Controversial study claims that Homo naledi, an extinct human cousin with a
brain one-third the size of ours, buried and maybe honored their dead.
The extinct human relative Homo naledi, whose brain was one-third the size
of ours, buried their dead and engraved cave walls around 300,000 years ago,
according to new research that is overturning long-held theories that only
modern humans and our Neanderthal cousins could do these complex
activities.
The data, according to some scientists, is insufficient to prove that H.
naledi buried or remembered their deceased.
"I can see where they are connecting the dots with this data and do think
it was worth reporting, but it should have been done with many more
caveats,"
Sheela Athreya, an anthropologist at Texas A&M University who was not engaged inside
the research, told Live Science in an email.
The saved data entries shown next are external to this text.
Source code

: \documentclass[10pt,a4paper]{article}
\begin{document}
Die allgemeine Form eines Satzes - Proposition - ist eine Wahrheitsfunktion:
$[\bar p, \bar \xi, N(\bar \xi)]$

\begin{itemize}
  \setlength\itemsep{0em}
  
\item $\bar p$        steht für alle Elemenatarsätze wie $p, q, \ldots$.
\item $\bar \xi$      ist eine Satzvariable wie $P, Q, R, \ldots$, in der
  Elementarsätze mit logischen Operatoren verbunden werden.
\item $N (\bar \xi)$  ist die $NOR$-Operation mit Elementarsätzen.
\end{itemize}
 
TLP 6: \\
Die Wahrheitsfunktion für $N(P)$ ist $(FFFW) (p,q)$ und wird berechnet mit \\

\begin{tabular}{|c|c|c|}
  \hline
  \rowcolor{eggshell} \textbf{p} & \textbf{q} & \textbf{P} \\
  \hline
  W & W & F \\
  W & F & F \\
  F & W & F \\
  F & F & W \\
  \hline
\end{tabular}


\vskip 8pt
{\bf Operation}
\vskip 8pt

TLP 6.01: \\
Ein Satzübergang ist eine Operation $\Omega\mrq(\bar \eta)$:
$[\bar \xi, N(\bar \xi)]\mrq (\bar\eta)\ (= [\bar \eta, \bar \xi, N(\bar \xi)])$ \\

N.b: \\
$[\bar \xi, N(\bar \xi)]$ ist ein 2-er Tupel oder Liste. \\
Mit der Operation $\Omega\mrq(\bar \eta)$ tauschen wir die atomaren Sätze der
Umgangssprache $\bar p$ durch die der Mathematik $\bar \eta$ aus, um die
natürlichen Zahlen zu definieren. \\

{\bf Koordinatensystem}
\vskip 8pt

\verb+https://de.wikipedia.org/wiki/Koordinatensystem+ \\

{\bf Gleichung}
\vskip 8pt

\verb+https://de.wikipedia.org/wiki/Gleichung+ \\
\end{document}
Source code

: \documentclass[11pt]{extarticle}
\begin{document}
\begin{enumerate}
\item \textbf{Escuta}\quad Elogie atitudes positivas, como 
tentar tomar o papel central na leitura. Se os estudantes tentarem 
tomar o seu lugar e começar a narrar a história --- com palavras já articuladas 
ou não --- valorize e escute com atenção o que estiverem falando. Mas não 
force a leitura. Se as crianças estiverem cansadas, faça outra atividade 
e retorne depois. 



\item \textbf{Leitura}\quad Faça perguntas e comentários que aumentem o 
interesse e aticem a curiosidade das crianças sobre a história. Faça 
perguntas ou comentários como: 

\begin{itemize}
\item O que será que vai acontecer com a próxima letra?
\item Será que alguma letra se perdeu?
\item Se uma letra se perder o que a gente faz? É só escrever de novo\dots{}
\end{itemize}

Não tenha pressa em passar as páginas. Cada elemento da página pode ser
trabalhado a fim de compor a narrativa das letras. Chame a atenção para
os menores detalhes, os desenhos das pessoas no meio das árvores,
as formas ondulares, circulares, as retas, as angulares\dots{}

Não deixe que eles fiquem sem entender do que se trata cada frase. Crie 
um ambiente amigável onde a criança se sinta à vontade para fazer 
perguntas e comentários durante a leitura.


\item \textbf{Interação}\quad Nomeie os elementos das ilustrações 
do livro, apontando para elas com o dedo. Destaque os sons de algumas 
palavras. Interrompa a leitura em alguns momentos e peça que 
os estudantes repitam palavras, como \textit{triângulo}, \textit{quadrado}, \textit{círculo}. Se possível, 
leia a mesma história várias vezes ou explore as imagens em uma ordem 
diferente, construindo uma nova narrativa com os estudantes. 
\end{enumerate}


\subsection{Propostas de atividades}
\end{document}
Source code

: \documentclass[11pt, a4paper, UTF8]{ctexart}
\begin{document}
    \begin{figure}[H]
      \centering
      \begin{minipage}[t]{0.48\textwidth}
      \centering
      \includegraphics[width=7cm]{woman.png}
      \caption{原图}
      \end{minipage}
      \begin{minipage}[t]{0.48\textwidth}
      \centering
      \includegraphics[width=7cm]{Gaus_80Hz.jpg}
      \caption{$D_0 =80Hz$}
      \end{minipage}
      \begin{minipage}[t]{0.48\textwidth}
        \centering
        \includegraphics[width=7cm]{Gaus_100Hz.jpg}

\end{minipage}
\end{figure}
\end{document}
In South Africa's Rising Star Cave system, archaeologists made their
initial discovery of H. naledi's remains in 2013. Since then, the 2.5-mile
(4-kilometer) system has been home to more than 1,500 skeletal fragments
from various individuals. Due to the remarkable preservation of their
remains, H. naledi's anatomy is well known. They were bipedal creatures that
stood around 5 feet (1.5 meters) tall and weighed 100 pounds (45 kilograms),
had dexterous hands, a small but complex brain, and other characteristics
that have raised questions about the complexity of their behavior. In a 2017
research published in the journal
eLife, the Rising Star team hypothesized that H. naledi had purposely buried
their deceased in the cave system.
In a news conference on June 1, paleoanthropologist
Lee Berger, the Rising Star program lead, and his colleagues buttress that claim with
three new studies, published Monday (June 5) on the preprint server bioRxiv,
that together put forth the most substantial evidence so far that H. naledi
purposefully buried their dead
and created meaningful engravings on the rock above the burials. Peer review
of the results has not yet taken place.
According to the new research, two small, oval-shaped pits on the floor of
one cave chamber contained skeletal remains consistent with the burial of
fleshed bodies that were covered in sediment before they eventually
decomposed. These pits also contained skeletal remains. A solitary stone
item was discovered in close proximity to the hand and wrist bones,
suggesting that one of the graves may have possibly contained a grave
offering.
In the news briefing, Berger stated, "We feel that they've met the litmus
test of human burials or archaic human burials." The researchers' views, if
adopted, would move Homo sapiens' previous record for the oldest evidence of
intentional burial back 100,000 years.
The discovery of
abstract engravings on the rock walls of the Rising Star Cave system also signals that H. naledi had complex
behavior, the researchers suggest in another new preprint. It appears that
H. Naledi, who sanded the rock before using a stone tool to engrave it, made
these lines, shapes, and "hashtag"-like figures on specially prepared
surfaces. The line depth, composition and arrangement imply that they were
purposely produced rather than developed organically.
According to Berger, "There are burials of this species directly below
these [engravings]," indicating that this area was an H. naledi cultural
site. "They've intensely altered this space across kilometers of underground
cave systems."
In a different preprint, anthropologist
Agustin Fuentes
of Princeton University and colleagues investigate the rationale for H.
naledi's utilization of the cave network. "The shared and planned deposition
of several bodies in the Rising Star system" and "the engravings" are
indications that these people had a shared set of assumptions or beliefs
about death and may have memorialized the dead, "something one would
term'shared grief' in contemporary humans," they wrote. The new
interpretations, however, have not completely won over other
researchers.
"Tick marks on rocks could have been made by humans. That doesn't add
anything to this discussion of abstract thought, according to Athreya.
There remain unanswered concerns regarding how H. naledi entered the Rising
Star Cave system; many of the researchers' interpretations of significant
behavior are predicated on the notion that it was challenging. Did they
enter by the same entrance as us, or might there have been another way in?
Jonathan Marks, a University of North Carolina at Charlotte anthropologist who was not
engaged in the study, made this observation to Live Science. "This is a job
for archaeology — lots of archaeology."
Read more about the findings from the
National Geographic Society, which funded the research.